EL NIÑO 2015-2016 : hélas monsieur Attali, le Père Noël n’existe pas, mais nous devrions tous croire en « L’enfant Jésus »…, par Philippe Soubeyrand

Billet invité.

C’est un fait incontestable : El Niño 2015-2016 pulvérise bel et bien tous les records d’El Niño 1997-1998 et contribue de manière substantielle au réchauffement climatique en cours dont il est aussi le fruit ! Les dernières images de la NASA (National Aeronautics and Space Administration) nous laissent sans voix…

Fig1-Image_El_Nino_1997_vs_2015

El Niños 1997 vs 2015 – Image publiée par la NASA/JPL-Caltech le 06/12/2015 [1].

Car non seulement les records de l’anomalie de température de surface en El Niño 3.4 sont désormais battus comme nous allons pouvoir le voir ci-après, non seulement l’impact sur les niveaux de l’océan se révèle sans équivalent depuis que les satellites Poseidon puis Jason collectent ces mesures, mais en plus de tout cela, l’étendue du phénomène océanique qui frappe actuellement l’océan Pacifique s’avère à la fois inouïe et persistant, le Golf du Mexique se retrouvant lui aussi impacté du fait de l’emballement climatique en cours.

Fig2-Animation_El_Nino_1997_vs_2015

El Niños 1997 vs 2015 – Animation publiée par la NASA/JPL-Caltech le 06/12/2015 [1].

Sur cette carte consolidée par la NOAA (National Oceanic and Atmospheric Administration), par l’intermédiaire de son département Climate Prediction Center, il est possible de se rendre compte de la situation de l’anomalie de température de surface des océans telle qu’elle devrait perdurer courant février-mars-avril 2016 sur la base des données de mesure d’ores et déjà collectées sur la période allant du 13 décembre 2015 au 22 décembre 2015 :

Fig3-Situation_Globale_El_Nino_2015

Rq. notez bien la situation telle qu’elle devrait être lors de la saison chaude en Antarctique et notamment au voisinage de la Barrière de glace dite de Ross [2]…

A ce stade, les données de la NOAA sont claires.
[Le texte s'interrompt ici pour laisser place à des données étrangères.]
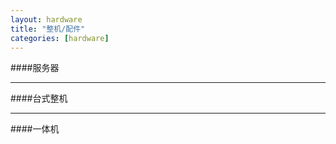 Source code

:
```yaml
---
layout: hardware
title: "整机/配件"
categories: [hardware]
---
```

####服务器
<hr/>
####台式整机
<hr/>
####一体机

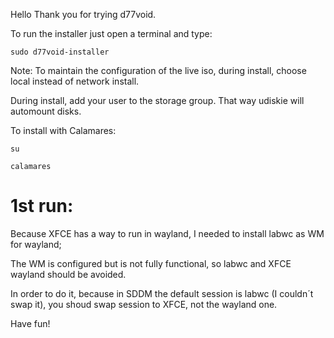 Hello
Thank you for trying d77void.

To run the installer just open a terminal and type:

```
sudo d77void-installer
```

Note: 
To maintain the configuration of the live iso, during install, choose local instead of network install.

During install, add your user to the storage group. That way udiskie will automount disks.

To install with Calamares:

```
su

calamares
```

# 1st run:

Because XFCE has a way to run in wayland, I needed to install labwc as WM for wayland;

The WM is configured but is not fully functional, so labwc and XFCE wayland should be avoided.

In order to do it, because in SDDM the default session is labwc (I couldn´t swap it), you shoud swap session to XFCE, not the wayland one.

Have fun!
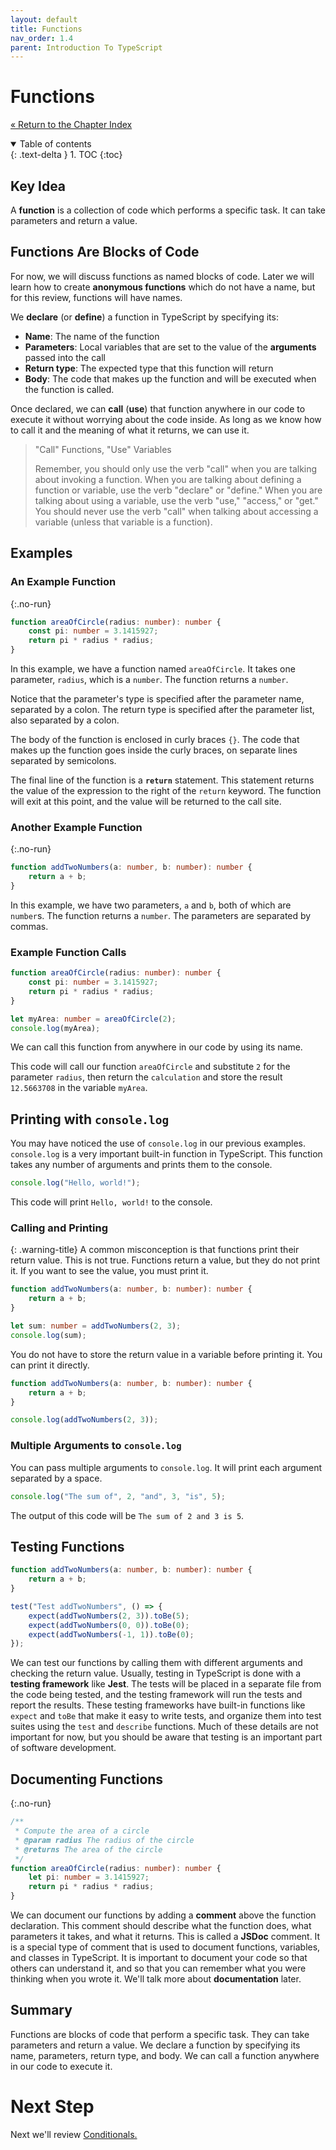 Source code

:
 ```yaml
---
layout: default
title: Functions
nav_order: 1.4
parent: Introduction To TypeScript
---
```


# Functions

[&laquo; Return to the Chapter Index](index.md)

<details open markdown="block">
  <summary>
    Table of contents
  </summary>
  {: .text-delta }
1. TOC
{:toc}
</details>

## Key Idea

A **function** is a collection of code which performs a specific task. It can take parameters and return a value.

## Functions Are Blocks of Code

For now, we will discuss functions as named blocks of code. Later we will learn how to create **anonymous functions** which do not have a name, but for this review, functions will have names.

We **declare** (or **define**) a function in TypeScript by specifying its:

-   **Name**: The name of the function
-   **Parameters**: Local variables that are set to the value of the **arguments** passed into the call
-   **Return type**: The expected type that this function will return
-   **Body**: The code that makes up the function and will be executed when the function is called.

Once declared, we can **call** (**use**) that function anywhere in our code to execute it without worrying about the code inside. As long as we know how to call it and the meaning of what it returns, we can use it.


> "Call" Functions, "Use" Variables
>
> Remember, you should only use the verb "call" when you are talking about invoking a function. When you are talking about defining a function or variable, use the verb "declare" or "define." When you are talking about using a variable, use the verb "use," "access," or "get." You should never use the verb "call" when talking about accessing a variable (unless that variable is a function).

## Examples

### An Example Function

{:.no-run}

```typescript
function areaOfCircle(radius: number): number {
    const pi: number = 3.1415927;
    return pi * radius * radius;
}
```

In this example, we have a function named `areaOfCircle`. It takes one parameter, `radius`, which is a `number`. The function returns a `number`.

Notice that the parameter's type is specified after the parameter name, separated by a colon. The return type is specified after the parameter list, also separated by a colon.

The body of the function is enclosed in curly braces `{}`. The code that makes up the function goes inside the curly braces, on separate lines separated by semicolons.

The final line of the function is a **`return`** statement. This statement returns the value of the expression to the right of the `return` keyword. The function will exit at this point, and the value will be returned to the call site.

### Another Example Function

{:.no-run}

```typescript
function addTwoNumbers(a: number, b: number): number {
    return a + b;
}
```

In this example, we have two parameters, `a` and `b`, both of which are `number`s. The function returns a `number`. The parameters are separated by commas.

### Example Function Calls

```typescript
function areaOfCircle(radius: number): number {
    const pi: number = 3.1415927;
    return pi * radius * radius;
}

let myArea: number = areaOfCircle(2);
console.log(myArea);
```

We can call this function from anywhere in our code by using its name.

This code will call our function `areaOfCircle` and substitute `2` for the parameter `radius`, then return the `calculation` and store the result `12.5663708` in the variable `myArea`.

## Printing with `console.log`

You may have noticed the use of `console.log` in our previous examples. `console.log` is a very important built-in function in TypeScript. This function takes any number of arguments and prints them to the console.

```typescript
console.log("Hello, world!");
```

This code will print `Hello, world!` to the console.

### Calling and Printing

{: .warning-title}
A common misconception is that functions print their return value. This is not true. Functions return a value, but they do not print it. If you want to see the value, you must print it.

```typescript
function addTwoNumbers(a: number, b: number): number {
    return a + b;
}

let sum: number = addTwoNumbers(2, 3);
console.log(sum);
```

You do not have to store the return value in a variable before printing it. You can print it directly.

```typescript
function addTwoNumbers(a: number, b: number): number {
    return a + b;
}

console.log(addTwoNumbers(2, 3));
```

### Multiple Arguments to `console.log`

You can pass multiple arguments to `console.log`. It will print each argument separated by a space.

```typescript
console.log("The sum of", 2, "and", 3, "is", 5);
```

The output of this code will be `The sum of 2 and 3 is 5`.

## Testing Functions

```typescript
function addTwoNumbers(a: number, b: number): number {
    return a + b;
}

test("Test addTwoNumbers", () => {
    expect(addTwoNumbers(2, 3)).toBe(5);
    expect(addTwoNumbers(0, 0)).toBe(0);
    expect(addTwoNumbers(-1, 1)).toBe(0);
});
```

We can test our functions by calling them with different arguments and checking the return value. Usually, testing in TypeScript is done with a **testing framework** like **Jest**. The tests will be placed in a separate file from the code being tested, and the testing framework will run the tests and report the results. These testing frameworks have built-in functions like `expect` and `toBe` that make it easy to write tests, and organize them into test suites using the `test` and `describe` functions. Much of these details are not important for now, but you should be aware that testing is an important part of software development.

## Documenting Functions

{:.no-run}

```typescript
/**
 * Compute the area of a circle
 * @param radius The radius of the circle
 * @returns The area of the circle
 */
function areaOfCircle(radius: number): number {
    let pi: number = 3.1415927;
    return pi * radius * radius;
}
```

We can document our functions by adding a **comment** above the function declaration. This comment should describe what the function does, what parameters it takes, and what it returns. This is called a **JSDoc** comment. It is a special type of comment that is used to document functions, variables, and classes in TypeScript. It is important to document your code so that others can understand it, and so that you can remember what you were thinking when you wrote it. We'll talk more about **documentation** later.

## Summary

Functions are blocks of code that perform a specific task. They can take parameters and return a value. We declare a function by specifying its name, parameters, return type, and body. We can call a function anywhere in our code to execute it.

# Next Step

Next we'll review [Conditionals.](../1-typescript/conditionals.md)
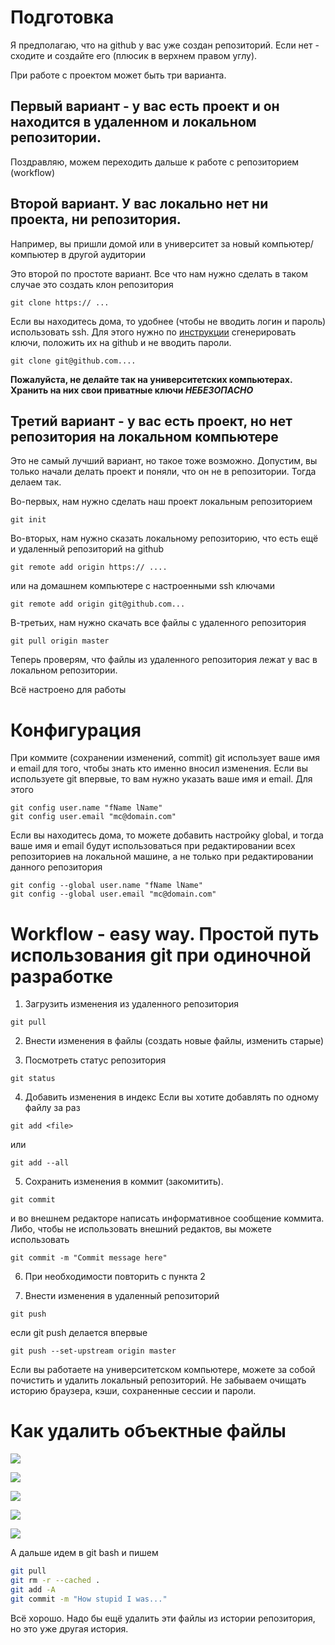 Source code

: # Подготовка
Я предполагаю, что на github у вас уже создан репозиторий. Если нет - сходите и создайте его (плюсик в верхнем правом углу).

При работе с проектом может быть три варианта.


## Первый вариант - у вас есть проект и он находится в удаленном и локальном репозитории.
Поздравляю, можем переходить дальше к работе с репозиторием (workflow)

## Второй вариант. У вас локально нет ни проекта, ни репозитория.
Например, вы пришли домой или в университет за новый компьютер/компьютер в другой аудитории

Это второй по простоте вариант. Все что нам нужно сделать в таком случае это создать клон репозитория

`git clone https:// ...`

Если вы находитесь дома, то удобнее (чтобы не вводить логин и пароль) использовать ssh.
Для этого нужно по [инструкции](https://help.github.com/articles/connecting-to-github-with-ssh/) сгенерировать ключи, положить их на github и не вводить пароли.

`git clone git@github.com....`

__Пожалуйста, не делайте так на университетских компьютерах. Хранить на них свои приватные ключи *НЕБЕЗОПАСНО*__

## Третий вариант - у вас есть проект, но нет репозитория на локальном компьютере
Это не самый лучший вариант, но такое тоже возможно. Допустим, вы только начали делать проект и поняли, что он не в репозитории. Тогда делаем так.

Во-первых, нам нужно сделать наш проект локальным репозиторием

`git init`

Во-вторых, нам нужно сказать локальному репозиторию, что есть ещё и удаленный репозиторий на github

`git remote add origin https:// ....`

или на домашнем компьютере с настроенными ssh ключами

`git remote add origin git@github.com...`

В-третьих, нам нужно скачать все файлы с удаленного репозитория

`git pull origin master`

Теперь проверям, что файлы из удаленного репозитория лежат у вас в локальном репозитории.

Всё настроено для работы


# Конфигурация
При коммите (сохранении изменений, commit) git использует ваше имя и email для того, чтобы знать кто именно вносил изменения.
Если вы используете git впервые, то вам нужно указать ваше имя и email. Для этого


```
git config user.name "fName lName"
git config user.email "mc@domain.com"
```

Если вы находитесь дома, то можете добавить настройку global,
и тогда ваше имя и email будут использоваться при редактировании всех репозиториев на локальной машине,
а не только при редактировании данного репозитория

```
git config --global user.name "fName lName"
git config --global user.email "mc@domain.com"
```

# Workflow - easy way. Простой путь использования git при одиночной разработке

1. Загрузить изменения из удаленного репозитория

`git pull`

2. Внести изменения в файлы (создать новые файлы, изменить старые)

3. Посмотреть статус репозитория

`git status`

4. Добавить изменения в индекс
Если вы хотите добавлять по одному файлу за раз

`git add <file>`

или

`git add --all`

5. Сохранить изменения в коммит (закомитить).

`git commit`

и во внешнем редакторе написать информативное сообщение коммита.
Либо, чтобы не использовать внешний редактов, вы можете использовать 

`git commit -m "Commit message here"`

6. При необходимости повторить с пункта 2

7. Внести изменения в удаленный репозиторий

`git push`

если git push делается впервые

`git push --set-upstream origin master`

Если вы работаете на университетском компьютере, можете за собой почистить и удалить локальный репозиторий.
Не забываем очищать историю браузера, кэши, сохраненные сессии и пароли.



# Как удалить объектные файлы
![](https://raw.githubusercontent.com/MikhailChe/ProgTechn2018/master/ss%20(1).jpg)

![](https://raw.githubusercontent.com/MikhailChe/ProgTechn2018/master/ss%20(2).jpg)

![](https://raw.githubusercontent.com/MikhailChe/ProgTechn2018/master/ss%20(3).jpg)

![](https://raw.githubusercontent.com/MikhailChe/ProgTechn2018/master/ss%20(4).jpg)

![](https://raw.githubusercontent.com/MikhailChe/ProgTechn2018/master/ss%20(5).jpg)

А дальше идем в git bash и пишем
```bash
git pull
git rm -r --cached .
git add -A
git commit -m "How stupid I was..."
```
Всё хорошо. Надо бы ещё удалить эти файлы из истории репозитория, но это уже другая история.
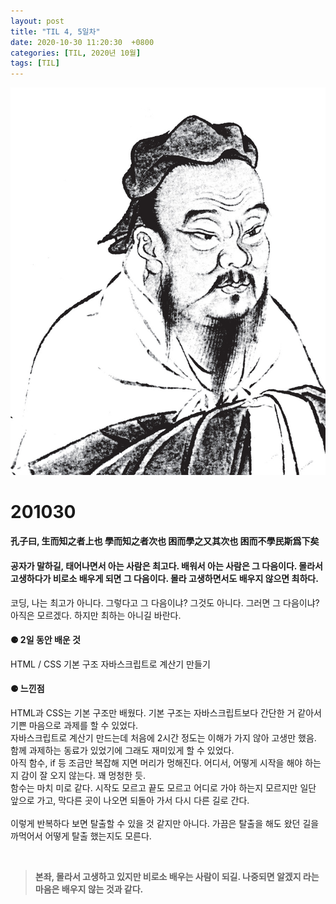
 ```yaml
---
layout: post
title: "TIL 4, 5일차"
date: 2020-10-30 11:20:30  +0800
categories: [TIL, 2020년 10월]
tags: [TIL]
---
```


![image](/assets/img/sample/avatar.jpg)

# **201030**

#### **孔子曰, 生而知之者上也 學而知之者次也 困而學之又其次也 困而不學民斯爲下矣**

#### **공자가 말하길, 태어나면서 아는 사람은 최고다. 배워서 아는 사람은 그 다음이다. 몰라서 고생하다가 비로소 배우게 되면 그 다음이다. 몰라 고생하면서도 배우지 않으면 최하다.**

코딩, 나는 최고가 아니다. 그렇다고 그 다음이냐? 그것도 아니다. 그러면 그 다음이냐? 아직은 모르겠다. 하지만 최하는 아니길 바란다.

#### **⚈ 2일 동안 배운 것**

HTML / CSS 기본 구조
자바스크립트로 계산기 만들기

#### **⚈ 느낀점**

HTML과 CSS는 기본 구조만 배웠다. 기본 구조는 자바스크립트보다 간단한 거 같아서 기쁜 마음으로 과제를 할 수 있었다.  
자바스크립트로 계산기 만드는데 처음에 2시간 정도는 이해가 가지 않아 고생만 했음. 함께 과제하는 동료가 있었기에 그래도 재미있게 할 수 있었다.  
아직 함수, if 등 조금만 복잡해 지면 머리가 멍해진다. 어디서, 어떻게 시작을 해야 하는지 감이 잘 오지 않는다. 꽤 멍청한 듯.  
함수는 마치 미로 같다. 시작도 모르고 끝도 모르고 어디로 가야 하는지 모르지만 일단 앞으로 가고, 막다른 곳이 나오면 되돌아 가서 다시 다른 길로 간다.<br>  
이렇게 반복하다 보면 탈출할 수 있을 것 같지만 아니다. 가끔은 탈출을 해도 왔던 길을 까먹어서 어떻게 탈출 했는지도 모른다.

<br>

> **본좌, 몰라서 고생하고 있지만 비로소 배우는 사람이 되길. 나중되면 알겠지 라는 마음은 배우지 않는 것과 같다.**
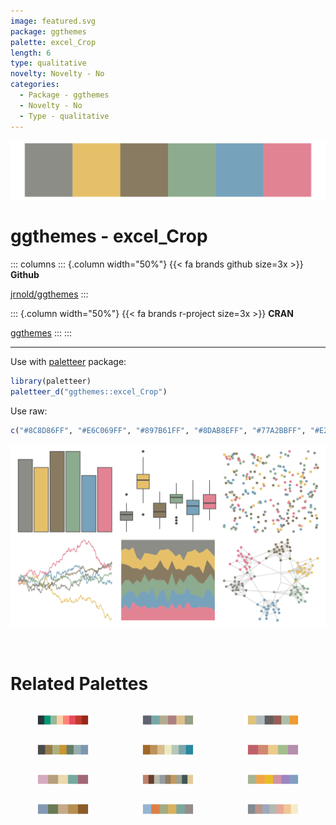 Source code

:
 ```yaml
---
image: featured.svg
package: ggthemes
palette: excel_Crop
length: 6
type: qualitative
novelty: Novelty - No
categories:
  - Package - ggthemes
  - Novelty - No
  - Type - qualitative
---
```


![](featured.svg)

# ggthemes - excel_Crop 

::: columns
::: {.column width="50%"}
{{< fa brands github size=3x >}}
**Github**

[jrnold/ggthemes](https://github.com/jrnold/ggthemes)
:::

::: {.column width="50%"}
{{< fa brands r-project size=3x >}}
**CRAN**

[ggthemes](https://CRAN.R-project.org/package=ggthemes)
:::
:::

<hr> 

Use with [paletteer](https://emilhvitfeldt.github.io/paletteer/) package:

```r
library(paletteer)
paletteer_d("ggthemes::excel_Crop")
```

Use raw:

```r
c("#8C8D86FF", "#E6C069FF", "#897B61FF", "#8DAB8EFF", "#77A2BBFF", "#E28394FF")
``` 

![](examples.svg) 

<br>

# Related Palettes

<div class="list" style="display: grid; grid-template-columns: auto auto auto;"> <figure class="figure">
<a href="../../awtools/a_palette/"> <img src="../../awtools/a_palette/featured.svg" style="width: 100%;" class="figure-img"></a>
</figure> <figure class="figure">
<a href="../../ggthemes/excel_Feathered/"> <img src="../../ggthemes/excel_Feathered/featured.svg" style="width: 100%;" class="figure-img"></a>
</figure> <figure class="figure">
<a href="../../calecopal/chaparral1/"> <img src="../../calecopal/chaparral1/featured.svg" style="width: 100%;" class="figure-img"></a>
</figure> <figure class="figure">
<a href="../../nord/algoma_forest/"> <img src="../../nord/algoma_forest/featured.svg" style="width: 100%;" class="figure-img"></a>
</figure> <figure class="figure">
<a href="../../rcartocolor/Earth/"> <img src="../../rcartocolor/Earth/featured.svg" style="width: 100%;" class="figure-img"></a>
</figure> <figure class="figure">
<a href="../../nord/aurora/"> <img src="../../nord/aurora/featured.svg" style="width: 100%;" class="figure-img"></a>
</figure> <figure class="figure">
<a href="../../lisa/JeffKoons/"> <img src="../../lisa/JeffKoons/featured.svg" style="width: 100%;" class="figure-img"></a>
</figure> <figure class="figure">
<a href="../../IslamicArt/damascus/"> <img src="../../IslamicArt/damascus/featured.svg" style="width: 100%;" class="figure-img"></a>
</figure> <figure class="figure">
<a href="../../ggthemes/excel_Paper/"> <img src="../../ggthemes/excel_Paper/featured.svg" style="width: 100%;" class="figure-img"></a>
</figure> <figure class="figure">
<a href="../../lisa/PaulCezanne/"> <img src="../../lisa/PaulCezanne/featured.svg" style="width: 100%;" class="figure-img"></a>
</figure> <figure class="figure">
<a href="../../ggthemes/excel_Median/"> <img src="../../ggthemes/excel_Median/featured.svg" style="width: 100%;" class="figure-img"></a>
</figure> <figure class="figure">
<a href="../../ghibli/MononokeLight/"> <img src="../../ghibli/MononokeLight/featured.svg" style="width: 100%;" class="figure-img"></a>
</figure> 
</div>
La moyenne sur trois mois de l’anomalie de température de surface en El Niño 3.4 est d’ores et déjà validée à 2°C sur le trimestre septembre-octobre-novembre 2015 par rapport à 1950, sachant que des pics à 3°C ont pu être mesurés depuis fin novembre 2015 et qu’elle était de 2,9°C sur la période allant du 14 décembre 2015 au 21 décembre 2015 [3] ; en 1997, la moyenne sur trois mois de l’anomalie de température de surface en El Niño 3.4 ne dépassait pas 2,3°C pour chuter rapidement à 2,1°C dès le début 1998 ! Or, certains modèles de l’IRI (International Research Institute) montrent déjà que la moyenne à trois mois de l’anomalie de température de surface en El Niño 3.4 devrait se maintenir autour de 3°C dès le début 2016 sur la base des observations de novembre 2015, alors que d’autres modèles, notamment les modèles statistiques, semblent dans le même temps mathématiquement perturbés par la situation inhabituelle en cours !

L’avenir nous dira très prochainement lequel de ces modèles était dans le vrai. Mais la comparaison avec la mise à jour IRI du 13 octobre 2015 [4] laisse entrevoir une certaine déception côté scientifique, les modèles semblant tous se contredire eux-mêmes, sans doute du fait de bases d’apprentissages beaucoup trop optimistes par rapport à la réalité en cours !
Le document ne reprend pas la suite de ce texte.